January 9, 2010
The end of the story! More one-offs for the next few comics, then a story that makes a little more sense (I hope).
Posted at 2:49 am.
Follow responses to this comic with the comments feed. You can leave a comment or trackback from your own site.
Best escape method I’ve ever seen.
Also, first. Bitches.
Wow… I’m gonna be careful around coke bottles from now on o.0
How does this story -not- make sense? Besides the hot dog cart being -in- the street.
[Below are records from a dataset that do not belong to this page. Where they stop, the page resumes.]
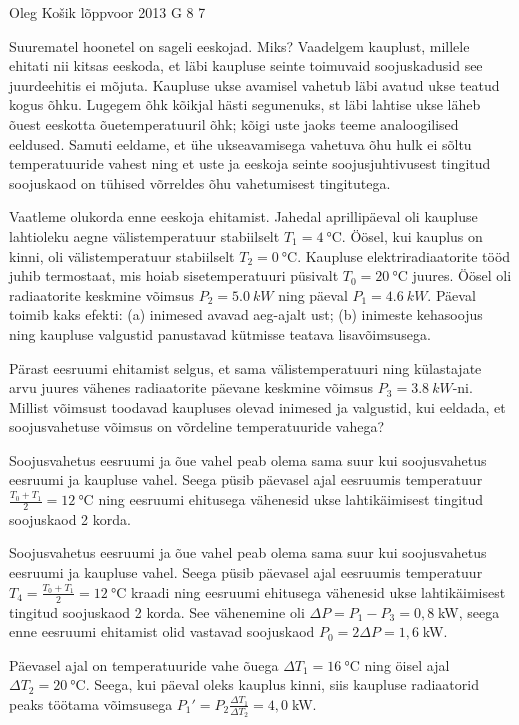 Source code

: {Oleg Košik} %
{lõppvoor} %
{2013} %
{G 8} %
{7} %
{
\ifStatement
Suurematel hoonetel on sageli eeskojad. Miks? 
Vaadelgem kauplust, millele ehitati nii kitsas eeskoda, et
läbi kaupluse seinte toimuvaid soojuskadusid see juurdeehitis ei
mõjuta. Kaupluse ukse avamisel vahetub läbi avatud ukse teatud kogus õhku.
Lugegem õhk kõikjal hästi segunenuks, st läbi lahtise
ukse läheb õuest eeskotta õuetemperatuuril õhk; kõigi uste jaoks teeme
analoogilised eeldused. Samuti
eeldame, et ühe
ukseavamisega vahetuva õhu hulk ei sõltu temperatuuride vahest  ning et uste ja
eeskoja seinte soojusjuhtivusest tingitud soojuskaod on tühised võrreldes õhu
vahetumisest tingitutega.

Vaatleme olukorda enne eeskoja ehitamist. Jahedal aprillipäeval oli kaupluse
lahtioleku aegne välistemperatuur stabiilselt $T_1=\SI{4}{\celsius}$. Öösel, kui kauplus
on kinni, oli välistemperatuur stabiilselt $T_2=\SI{0}{\celsius}$. Kaupluse
elektriradiaatorite tööd juhib termostaat, mis hoiab sisetemperatuuri püsivalt
$T_0=\SI{20}{\celsius}$ juures.
Öösel oli radiaatorite keskmine võimsus $P_2= \SI{5,0}{kW}$
ning päeval $P_1=\SI{4,6}{kW}$. Päeval toimib kaks efekti: (a) inimesed avavad
aeg-ajalt ust; (b) inimeste kehasoojus ning kaupluse valgustid panustavad
kütmisse teatava lisavõimsusega. 

Pärast eesruumi ehitamist selgus, et sama välistemperatuuri ning
külastajate arvu juures vähenes radiaatorite päevane keskmine võimsus
\mbox{$P_3=\SI{3,8}{kW}$-ni.} Millist võimsust toodavad kaupluses olevad
inimesed ja valgustid, kui eeldada, et soojusvahetuse võimsus on võrdeline
temperatuuride vahega? 
\fi


\ifHint
Soojusvahetus eesruumi ja õue vahel peab olema sama suur kui soojusvahetus eesruumi ja kaupluse vahel. Seega püsib päevasel ajal eesruumis  temperatuur $\frac{T_0+T_1}{2}=\SI{12}{\celsius}$ ning eesruumi ehitusega vähenesid ukse lahtikäimisest tingitud soojuskaod 2 korda.
\fi


\ifSolution
Soojusvahetus eesruumi ja õue vahel peab olema sama suur kui soojusvahetus eesruumi ja kaupluse vahel. Seega püsib päevasel ajal eesruumis  temperatuur $T_4=\frac{T_0+T_1}{2}=\SI{12}{\celsius}$ kraadi ning eesruumi ehitusega vähenesid ukse lahtikäimisest tingitud soojuskaod 2 korda. See vähenemine oli $\Delta P=P_1-P_3=0,8\;$kW, seega enne eesruumi ehitamist olid vastavad soojuskaod $P_0=2\Delta P=1,6\;$kW.

Päevasel ajal on temperatuuride vahe õuega $\Delta T_1=\SI{16}{\celsius}$ ning öisel ajal $\Delta T_2=\SI{20}{\celsius}$. Seega, kui päeval oleks kauplus kinni, siis kaupluse radiaatorid peaks töötama võimsusega $P_1'=P_2\frac{\Delta T_1}{\Delta T_2}=4,0\;$kW.

}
I thought they had to be on the sidewalk?
Last comic was copyrighted in 2010 but this one in 2009. So that means there’s only 1 explanation…..
ALEX HAS COMMUNICATED WITH HIS FUTURE SELF TO WORK ON THIS AMAZING COMIC!!!
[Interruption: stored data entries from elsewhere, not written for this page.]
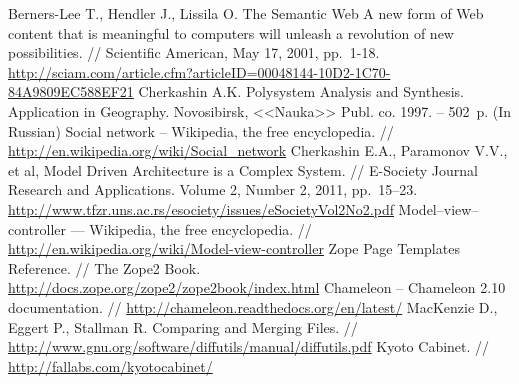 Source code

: \documentclass[conference]{IEEEtran}
\begin{document}
%
%
%
\begin{thebibliography}{11}
 Berners-Lee T., Hendler J., Lissila O. The
  Semantic Web A new form of Web content that is meaningful to
  computers will unleash a revolution of new possibilities. //
  Scientific American, May 17, 2001,
  pp.~1-18. \url{http://sciam.com/article.cfm?articleID=00048144-10D2-1C70-84A9809EC588EF21}
 Cherkashin A.K. Polysystem Analysis and
  Synthesis. Application in Geography. Novosibirsk, <<Nauka>> Publ. co.
  1997. -- 502~p. (In Russian)
 Social network -- Wikipedia, the free encyclopedia. //
  \url{http://en.wikipedia.org/wiki/Social_network}
 Cherkashin E.A., Paramonov V.V., et al, Model Driven
  Architecture is a Complex System. // E-Society Journal Research and
  Applications. Volume 2, Number 2, 2011, pp.~15--23.
  \url{http://www.tfzr.uns.ac.rs/esociety/issues/eSocietyVol2No2.pdf}
 Model–view–controller --- Wikipedia, the free
  encyclopedia. //
  \url{http://en.wikipedia.org/wiki/Model-view-controller}
 Zope Page Templates Reference. // The Zope2 Book. \url{http://docs.zope.org/zope2/zope2book/index.html}
 Chameleon -- Chameleon 2.10 documentation. //
  \url{http://chameleon.readthedocs.org/en/latest/}
 MacKenzie D., Eggert P., Stallman R. Comparing and
  Merging Files. //
  \url{http://www.gnu.org/software/diffutils/manual/diffutils.pdf}
 Kyoto Cabinet. // \url{http://fallabs.com/kyotocabinet/}
\end{thebibliography}
\end{document}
“Probably.” could be the understatement of the year for 2010. We’re going to have elections, and those will certainly produce an amazing array of bizarre statements, but (probably) very few UNDERstatements.
And remember, kids, NEVER step in a puddle without Mentos and a Coke.
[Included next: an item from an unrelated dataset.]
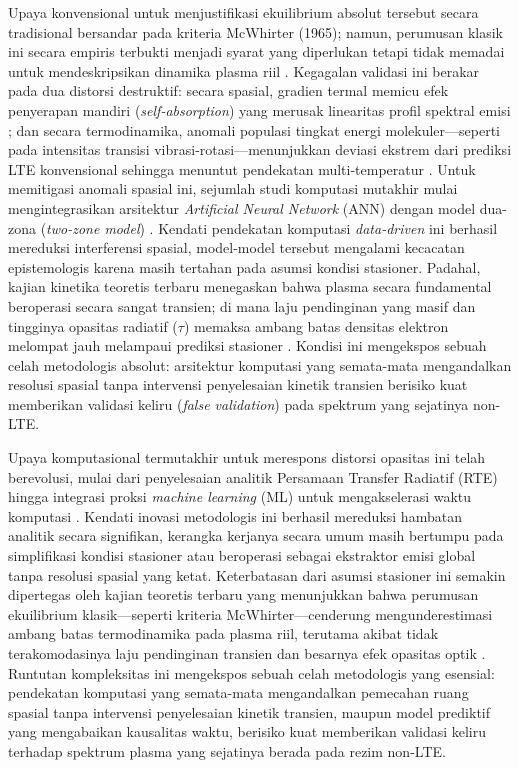 \documentclass[10pt,leqno]{amsart}
\begin{document}
Upaya konvensional untuk menjustifikasi ekuilibrium absolut tersebut secara tradisional bersandar pada kriteria McWhirter (1965); namun, perumusan klasik ini secara empiris terbukti menjadi syarat yang diperlukan tetapi tidak memadai untuk mendeskripsikan dinamika plasma riil \cite{bultel_mcwhirter_2025}. Kegagalan validasi ini berakar pada dua distorsi destruktif: secara spasial, gradien termal memicu efek penyerapan mandiri (\textit{self-absorption}) yang merusak linearitas profil spektral emisi \cite{tang_review_2024}; dan secara termodinamika, anomali populasi tingkat energi molekuler—seperti pada intensitas transisi vibrasi-rotasi—menunjukkan deviasi ekstrem dari prediksi LTE konvensional sehingga menuntut pendekatan multi-temperatur \cite{zaytsev_accurate_2026}. Untuk memitigasi anomali spasial ini, sejumlah studi komputasi mutakhir mulai mengintegrasikan arsitektur \textit{Artificial Neural Network} (ANN) dengan model dua-zona (\textit{two-zone model}) \cite{zaitsev_two-zone_2024, amogh_libs_2026,m_s_machine_2025}. Kendati pendekatan komputasi \textit{data-driven} ini berhasil mereduksi interferensi spasial, model-model tersebut mengalami kecacatan epistemologis karena masih tertahan pada asumsi kondisi stasioner. Padahal, kajian kinetika teoretis terbaru menegaskan bahwa plasma secara fundamental beroperasi secara sangat transien; di mana laju pendinginan yang masif dan tingginya opasitas radiatif ($\tau$) memaksa ambang batas densitas elektron melompat jauh melampaui prediksi stasioner \cite{bultel_mcwhirter_2025}. Kondisi ini mengekspos sebuah celah metodologis absolut: arsitektur komputasi yang semata-mata mengandalkan resolusi spasial tanpa intervensi penyelesaian kinetik transien berisiko kuat memberikan validasi keliru (\textit{false validation}) pada spektrum yang sejatinya non-LTE. 

Upaya komputasional termutakhir untuk merespons distorsi opasitas ini telah berevolusi, mulai dari penyelesaian analitik Persamaan Transfer Radiatif (RTE) \cite{favre_merlin_2025} hingga integrasi proksi \textit{machine learning} (ML) untuk mengakselerasi waktu komputasi \cite{favre_towards_2025}. Kendati inovasi metodologis ini berhasil mereduksi hambatan analitik secara signifikan, kerangka kerjanya secara umum masih bertumpu pada simplifikasi kondisi stasioner atau beroperasi sebagai ekstraktor emisi global tanpa resolusi spasial yang ketat. Keterbatasan dari asumsi stasioner ini semakin dipertegas oleh kajian teoretis terbaru yang menunjukkan bahwa perumusan ekuilibrium klasik—seperti kriteria McWhirter—cenderung mengunderestimasi ambang batas termodinamika pada plasma riil, terutama akibat tidak terakomodasinya laju pendinginan transien dan besarnya efek opasitas optik \cite{bultel_mcwhirter_2025}. Runtutan kompleksitas ini mengekspos sebuah celah metodologis yang esensial: pendekatan komputasi yang semata-mata mengandalkan pemecahan ruang spasial tanpa intervensi penyelesaian kinetik transien, maupun model prediktif yang mengabaikan kausalitas waktu, berisiko kuat memberikan validasi keliru terhadap spektrum plasma yang sejatinya berada pada rezim non-LTE.
\end{document}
I had to escape from that place once…’course, I’ve never liked diet and so I had to make do with just pepsi. Dang near lost my leg.
I’m going to go to the store right now and buy some Diet Coke and Mentos, then I’ll go find some puddles to jump into. Wish me luck!
“Besides the hot dog cart being -in- the street. I thought they had to be on the sidewalk?”
It’s actually marketing genius. He won’t move out of the way of your car until you buy a dog. It’s perfect, especially if you’re on your way home after a long day at work. The only real flaw is if he gets in front of someone that thinks ramming the cart out of the way is worth more than his car.
simplest explanation: they’re in springfield, ma
All the puddles around here are made out of solidified water. Which is arguably more dangerous than portal-to-hell puddles.
honestly I think this is my favorite part so far
Interesting how one could forget that there’s a portal in that nearby permanent psycho puddle about a foot or two away.